Em tempos de Marie Kondo, minimalismo, redução de uso de plásticos, aquecimento global e outros movimentos, pensar os nossos objetos é ainda tarefa mais árdua. Sempre fui um tanto desapegada das coisas, mas quando você é forçado a escolher o que cabe em uma mala de mão e duas malas de 32 kilos – sendo pobre – você é desafiado a pensar dentro da caixa. É aí que você enxerga o quanto os objetos fazem parte da nossa identidade. Como eu vou deixar para trás a minha caixa de música que ganhei com 15 anos? E a mesinha de canto que meu pai fez e cujo tampo de mosaico foi feito pela mãe de uma grande amiga? Como não levar o meu quebra-cabeça do Parthenon que completou 10 anos e que eu olhava todo dia enquanto traduzia meus poemas gregos? Pois é. A resposta é: deixando. Felizmente minha casa não vai ser desfeita porque o meu contrato tem data para acabar e talvez decidamos voltar ao país, o que torna a coisa menos complicada. Mas, de qualquer maneira, alguma hora a decisão final sobre o que se tem em uma casa vai ter que chegar.

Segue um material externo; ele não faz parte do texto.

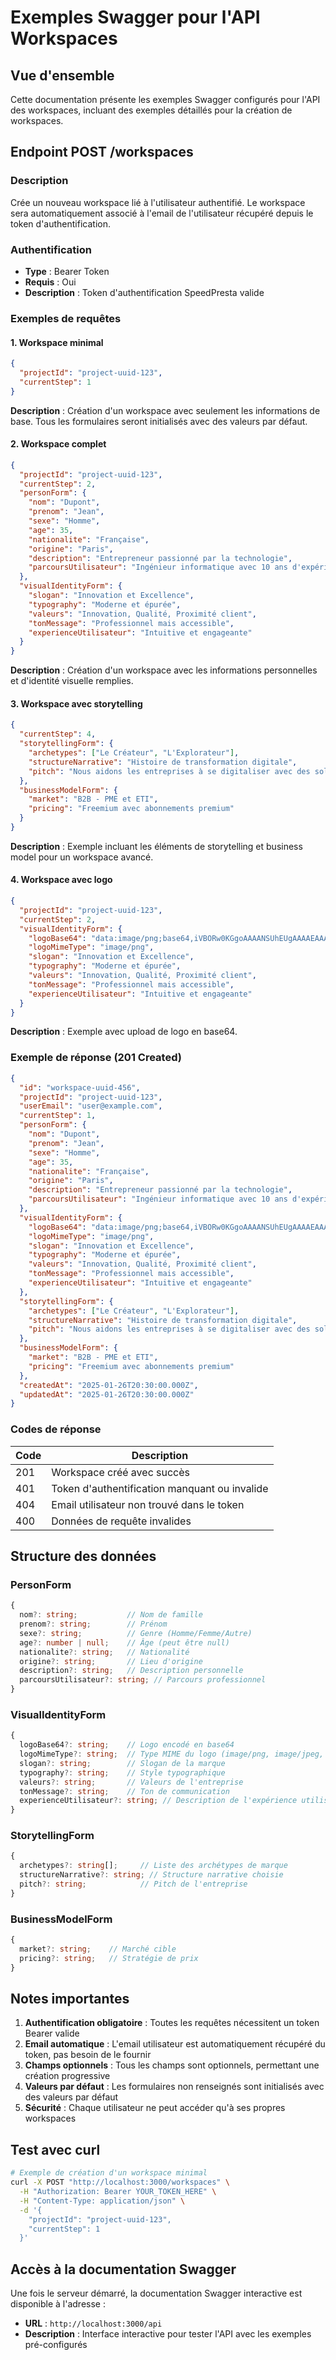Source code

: # Exemples Swagger pour l'API Workspaces

## Vue d'ensemble

Cette documentation présente les exemples Swagger configurés pour l'API des workspaces, incluant des exemples détaillés pour la création de workspaces.

## Endpoint POST /workspaces

### Description
Crée un nouveau workspace lié à l'utilisateur authentifié. Le workspace sera automatiquement associé à l'email de l'utilisateur récupéré depuis le token d'authentification.

### Authentification
- **Type** : Bearer Token
- **Requis** : Oui
- **Description** : Token d'authentification SpeedPresta valide

### Exemples de requêtes

#### 1. Workspace minimal
```json
{
  "projectId": "project-uuid-123",
  "currentStep": 1
}
```

**Description** : Création d'un workspace avec seulement les informations de base. Tous les formulaires seront initialisés avec des valeurs par défaut.

#### 2. Workspace complet
```json
{
  "projectId": "project-uuid-123",
  "currentStep": 2,
  "personForm": {
    "nom": "Dupont",
    "prenom": "Jean",
    "sexe": "Homme",
    "age": 35,
    "nationalite": "Française",
    "origine": "Paris",
    "description": "Entrepreneur passionné par la technologie",
    "parcoursUtilisateur": "Ingénieur informatique avec 10 ans d'expérience"
  },
  "visualIdentityForm": {
    "slogan": "Innovation et Excellence",
    "typography": "Moderne et épurée",
    "valeurs": "Innovation, Qualité, Proximité client",
    "tonMessage": "Professionnel mais accessible",
    "experienceUtilisateur": "Intuitive et engageante"
  }
}
```

**Description** : Création d'un workspace avec les informations personnelles et d'identité visuelle remplies.

#### 3. Workspace avec storytelling
```json
{
  "currentStep": 4,
  "storytellingForm": {
    "archetypes": ["Le Créateur", "L'Explorateur"],
    "structureNarrative": "Histoire de transformation digitale",
    "pitch": "Nous aidons les entreprises à se digitaliser avec des solutions innovantes et sur-mesure."
  },
  "businessModelForm": {
    "market": "B2B - PME et ETI",
    "pricing": "Freemium avec abonnements premium"
  }
}
```

**Description** : Exemple incluant les éléments de storytelling et business model pour un workspace avancé.

#### 4. Workspace avec logo
```json
{
  "projectId": "project-uuid-123",
  "currentStep": 2,
  "visualIdentityForm": {
    "logoBase64": "data:image/png;base64,iVBORw0KGgoAAAANSUhEUgAAAAEAAAABCAYAAAAfFcSJAAAADUlEQVR42mP8/5+hHgAHggJ/PchI7wAAAABJRU5ErkJggg==",
    "logoMimeType": "image/png",
    "slogan": "Innovation et Excellence",
    "typography": "Moderne et épurée",
    "valeurs": "Innovation, Qualité, Proximité client",
    "tonMessage": "Professionnel mais accessible",
    "experienceUtilisateur": "Intuitive et engageante"
  }
}
```

**Description** : Exemple avec upload de logo en base64.

### Exemple de réponse (201 Created)
```json
{
  "id": "workspace-uuid-456",
  "projectId": "project-uuid-123",
  "userEmail": "user@example.com",
  "currentStep": 1,
  "personForm": {
    "nom": "Dupont",
    "prenom": "Jean",
    "sexe": "Homme",
    "age": 35,
    "nationalite": "Française",
    "origine": "Paris",
    "description": "Entrepreneur passionné par la technologie",
    "parcoursUtilisateur": "Ingénieur informatique avec 10 ans d'expérience"
  },
  "visualIdentityForm": {
    "logoBase64": "data:image/png;base64,iVBORw0KGgoAAAANSUhEUgAAAAEAAAABCAYAAAAfFcSJAAAADUlEQVR42mP8/5+hHgAHggJ/PchI7wAAAABJRU5ErkJggg==",
    "logoMimeType": "image/png",
    "slogan": "Innovation et Excellence",
    "typography": "Moderne et épurée",
    "valeurs": "Innovation, Qualité, Proximité client",
    "tonMessage": "Professionnel mais accessible",
    "experienceUtilisateur": "Intuitive et engageante"
  },
  "storytellingForm": {
    "archetypes": ["Le Créateur", "L'Explorateur"],
    "structureNarrative": "Histoire de transformation digitale",
    "pitch": "Nous aidons les entreprises à se digitaliser avec des solutions innovantes et sur-mesure."
  },
  "businessModelForm": {
    "market": "B2B - PME et ETI",
    "pricing": "Freemium avec abonnements premium"
  },
  "createdAt": "2025-01-26T20:30:00.000Z",
  "updatedAt": "2025-01-26T20:30:00.000Z"
}
```

### Codes de réponse

| Code | Description |
|------|-------------|
| 201 | Workspace créé avec succès |
| 401 | Token d'authentification manquant ou invalide |
| 404 | Email utilisateur non trouvé dans le token |
| 400 | Données de requête invalides |

## Structure des données

### PersonForm
```typescript
{
  nom?: string;           // Nom de famille
  prenom?: string;        // Prénom
  sexe?: string;          // Genre (Homme/Femme/Autre)
  age?: number | null;    // Âge (peut être null)
  nationalite?: string;   // Nationalité
  origine?: string;       // Lieu d'origine
  description?: string;   // Description personnelle
  parcoursUtilisateur?: string; // Parcours professionnel
}
```

### VisualIdentityForm
```typescript
{
  logoBase64?: string;    // Logo encodé en base64
  logoMimeType?: string;  // Type MIME du logo (image/png, image/jpeg, etc.)
  slogan?: string;        // Slogan de la marque
  typography?: string;    // Style typographique
  valeurs?: string;       // Valeurs de l'entreprise
  tonMessage?: string;    // Ton de communication
  experienceUtilisateur?: string; // Description de l'expérience utilisateur
}
```

### StorytellingForm
```typescript
{
  archetypes?: string[];     // Liste des archétypes de marque
  structureNarrative?: string; // Structure narrative choisie
  pitch?: string;            // Pitch de l'entreprise
}
```

### BusinessModelForm
```typescript
{
  market?: string;    // Marché cible
  pricing?: string;   // Stratégie de prix
}
```

## Notes importantes

1. **Authentification obligatoire** : Toutes les requêtes nécessitent un token Bearer valide
2. **Email automatique** : L'email utilisateur est automatiquement récupéré du token, pas besoin de le fournir
3. **Champs optionnels** : Tous les champs sont optionnels, permettant une création progressive
4. **Valeurs par défaut** : Les formulaires non renseignés sont initialisés avec des valeurs par défaut
5. **Sécurité** : Chaque utilisateur ne peut accéder qu'à ses propres workspaces

## Test avec curl

```bash
# Exemple de création d'un workspace minimal
curl -X POST "http://localhost:3000/workspaces" \
  -H "Authorization: Bearer YOUR_TOKEN_HERE" \
  -H "Content-Type: application/json" \
  -d '{
    "projectId": "project-uuid-123",
    "currentStep": 1
  }'
```

## Accès à la documentation Swagger

Une fois le serveur démarré, la documentation Swagger interactive est disponible à l'adresse :
- **URL** : `http://localhost:3000/api`
- **Description** : Interface interactive pour tester l'API avec les exemples pré-configurés
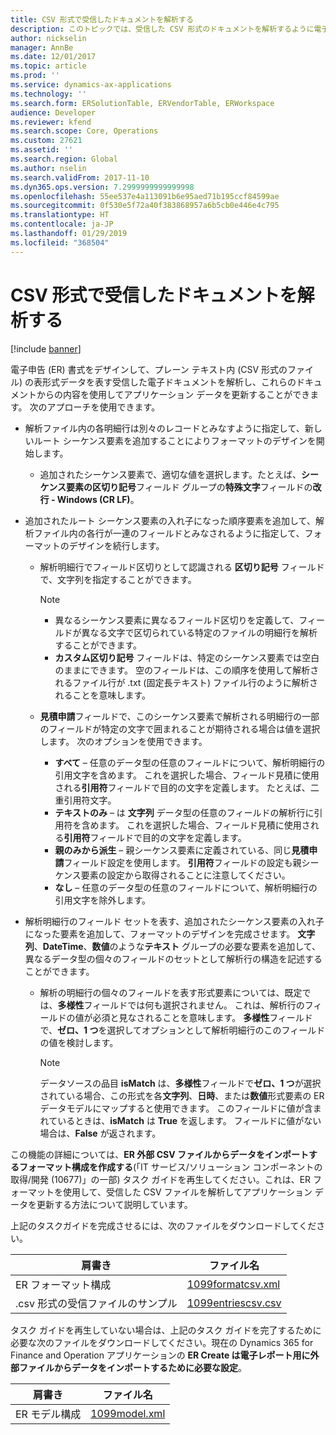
 ```yaml
---
title: CSV 形式で受信したドキュメントを解析する
description: このトピックでは、受信した CSV 形式のドキュメントを解析するように電子報告 (ER) 形式を設定する方法について説明します。
author: nickselin
manager: AnnBe
ms.date: 12/01/2017
ms.topic: article
ms.prod: ''
ms.service: dynamics-ax-applications
ms.technology: ''
ms.search.form: ERSolutionTable, ERVendorTable, ERWorkspace
audience: Developer
ms.reviewer: kfend
ms.search.scope: Core, Operations
ms.custom: 27621
ms.assetid: ''
ms.search.region: Global
ms.author: nselin
ms.search.validFrom: 2017-11-10
ms.dyn365.ops.version: 7.2999999999999998
ms.openlocfilehash: 55ee537e4a113091b6e95aed71b195ccf84599ae
ms.sourcegitcommit: 0f530e5f72a40f383868957a6b5cb0e446e4c795
ms.translationtype: HT
ms.contentlocale: ja-JP
ms.lasthandoff: 01/29/2019
ms.locfileid: "368504"
---
```

# <a name="parse-incoming-documents-in-csv-format"></a>CSV 形式で受信したドキュメントを解析する
[!include [banner](../includes/banner.md)]

電子申告 (ER) 書式をデザインして、プレーン テキスト内 (CSV 形式のファイル) の表形式データを表す受信した電子ドキュメントを解析し、これらのドキュメントからの内容を使用してアプリケーション データを更新することができます。 次のアプローチを使用できます。

+ 解析ファイル内の各明細行は別々のレコードとみなすように指定して、新しいルート シーケンス要素を追加することによりフォーマットのデザインを開始します。

    + 追加されたシーケンス要素で、適切な値を選択します。たとえば、**シーケンス要素の区切り記号**フィールド グループの**特殊文字**フィールドの**改行 - Windows (CR LF)**。

+ 追加されたルート シーケンス要素の入れ子になった順序要素を追加して、解析ファイル内の各行が一連のフィールドとみなされるように指定して、フォーマットのデザインを続行します。

    + 解析明細行でフィールド区切りとして認識される **区切り記号** フィールドで、文字列を指定することができます。

        > [!NOTE]
        > - 異なるシーケンス要素に異なるフィールド区切りを定義して、フィールドが異なる文字で区切られている特定のファイルの明細行を解析することができます。
        > - **カスタム区切り記号** フィールドは、特定のシーケンス要素では空白のままにできます。 空のフィールドは、この順序を使用して解析されるファイル行が .txt (固定長テキスト) ファイル行のように解析されることを意味します。

    + **見積申請**フィールドで、このシーケンス要素で解析される明細行の一部のフィールドが特定の文字で囲まれることが期待される場合は値を選択します。  次のオプションを使用できます。

        + **すべて** – 任意のデータ型の任意のフィールドについて、解析明細行の引用文字を含めます。 これを選択した場合、フィールド見積に使用される**引用符**フィールドで目的の文字を定義します。 たとえば、二重引用符文字。
        + **テキストのみ** – は **文字列** データ型の任意のフィールドの解析行に引用符を含めます。 これを選択した場合、フィールド見積に使用される**引用符**フィールドで目的の文字を定義します。
        + **親のみから派生** – 親シーケンス要素に定義されている、同じ**見積申請**フィールド設定を使用します。 **引用符**フィールドの設定も親シーケンス要素の設定から取得されることに注意してください。
        + **なし** – 任意のデータ型の任意のフィールドについて、解析明細行の引用文字を除外します。

+ 解析明細行のフィールド セットを表す、追加されたシーケンス要素の入れ子になった要素を追加して、フォーマットのデザインを完成させます。 **文字列**、**DateTime**、**数値**のような**テキスト** グループの必要な要素を追加して、異なるデータ型の個々のフィールドのセットとして解析行の構造を記述することができます。

    + 解析の明細行の個々のフィールドを表す形式要素については、既定では、**多様性**フィールドでは何も選択されません。 これは、解析行のフィールドの値が必須と見なされることを意味します。 **多様性**フィールドで、**ゼロ、1 つ**を選択してオプションとして解析明細行のこのフィールドの値を検討します。

        > [!NOTE]
        > データソースの品目 **isMatch** は、**多様性**フィールドで**ゼロ、1 つ**が選択されている場合、この形式を各**文字列**、**日時**、または**数値**形式要素の ER データモデルにマップすると使用できます。 このフィールドに値が含まれているときは、**isMatch** は **True** を返します。 フィールドに値がない場合は、**False** が返されます。

この機能の詳細については、**ER 外部 CSV ファイルからデータをインポートするフォーマット構成を作成する**(「IT サービス/ソリューション コンポーネントの取得/開発 (10677)」の一部) タスク ガイドを再生してください。これは、ER フォーマットを使用して、受信した CSV ファイルを解析してアプリケーション データを更新する方法について説明しています。

上記のタスクガイドを完成させるには、次のファイルをダウンロードしてください。

| 肩書き                                  | ファイル名                                                            |
|----------------------------------------|----------------------------------------------------------------------|
| ER フォーマット構成                | [1099formatcsv.xml](https://go.microsoft.com/fwlink/?linkid=862266)  |
| .csv 形式の受信ファイルのサンプル | [1099entriescsv.csv](https://go.microsoft.com/fwlink/?linkid=862266) |

タスク ガイドを再生していない場合は、上記のタスク ガイドを完了するために必要な次のファイルをダウンロードしてください。現在の Dynamics 365 for Finance and Operation アプリケーションの **ER Create は電子レポート用に外部ファイルからデータをインポートするために必要な設定**。

| 肩書き                  | ファイル名                                                       |
|------------------------|-----------------------------------------------------------------|
| ER モデル構成 | [1099model.xml](https://go.microsoft.com/fwlink/?linkid=862266) |
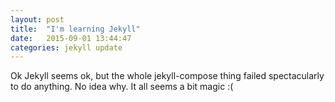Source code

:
 ```yaml
---
layout: post
title:  "I'm learning Jekyll"
date:   2015-09-01 13:44:47
categories: jekyll update
---
```

Ok Jekyll seems ok, but the whole jekyll-compose thing failed spectacularly to do anything. No idea why. It all seems a bit magic :(

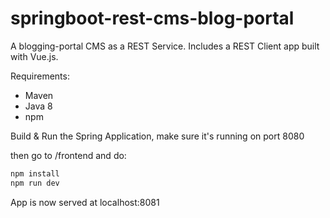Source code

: # springboot-rest-cms-blog-portal

A blogging-portal CMS as a REST Service. 
Includes a REST Client app built with Vue.js.

Requirements: 
- Maven
- Java 8
- npm

Build & Run the Spring Application, make sure it's running on port 8080

then go to /frontend and do:

```bash
npm install
npm run dev
```

App is now served at localhost:8081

Foi pensando na montagem da minha mala e na venda de alguns itens pessoais que me dei conta do quanto a gente acumula ao longo dos anos simplesmente por termos espaço e por ser mais cômodo deixar a inércia tomar conta daquele ponto cego do armário. Quando entrei em meu escritório e percebi que nem um décimo dos livros eu poderia carregar comigo, vi o quanto o que temos é a gente também. E então, como uma boa e disciplinada pesquisadora, tive que usar minhas habilidades com metodologia e traçar um método para escolher o que colocar na mala. Os critérios foram os mais diferentes possíveis, mas todos tinham por trás o que aquele objeto representava na minha personalidade.
O que foi mais difícil não foi escolher as roupas, sapatos e bolsas, mas os livros e itens de cozinha – outra grande surpresa, pois não gosto de cozinhar, mas descobri um imenso amor por colheres e bandejas. E o meu critério foi se moldando pela funcionalidade – afinal eu vim pesquisar e tinha que trazer meus livros de grego e latim e tinha que cozinhar! – e também pela cultura brasileira e latino-americana. Quando eu terminei de separar os livros, tive que fazer outra triagem, já que eram muitos. Nesse momento percebi que o que eu queria mesmo é levar o que me definia como mulher latino-americana e brasileira. No final, o que falou mais alto foi a identidade que eu pressentia que estava ameaçada com a minha mudança de país. Não foi premeditado. Eu simplesmente vi que a minha escolha se pautava por uma preservação do meu eu. Foi muito bonito ver o que eu sou por esse ângulo, apesar da dor ao ter que deixar ainda muita coisa importante para trás. É muito maluco tudo isso, mas essa mudança transformou a forma como eu me percebo e como eu percebo os meus objetos. Não tem jeito: somos também o que temos!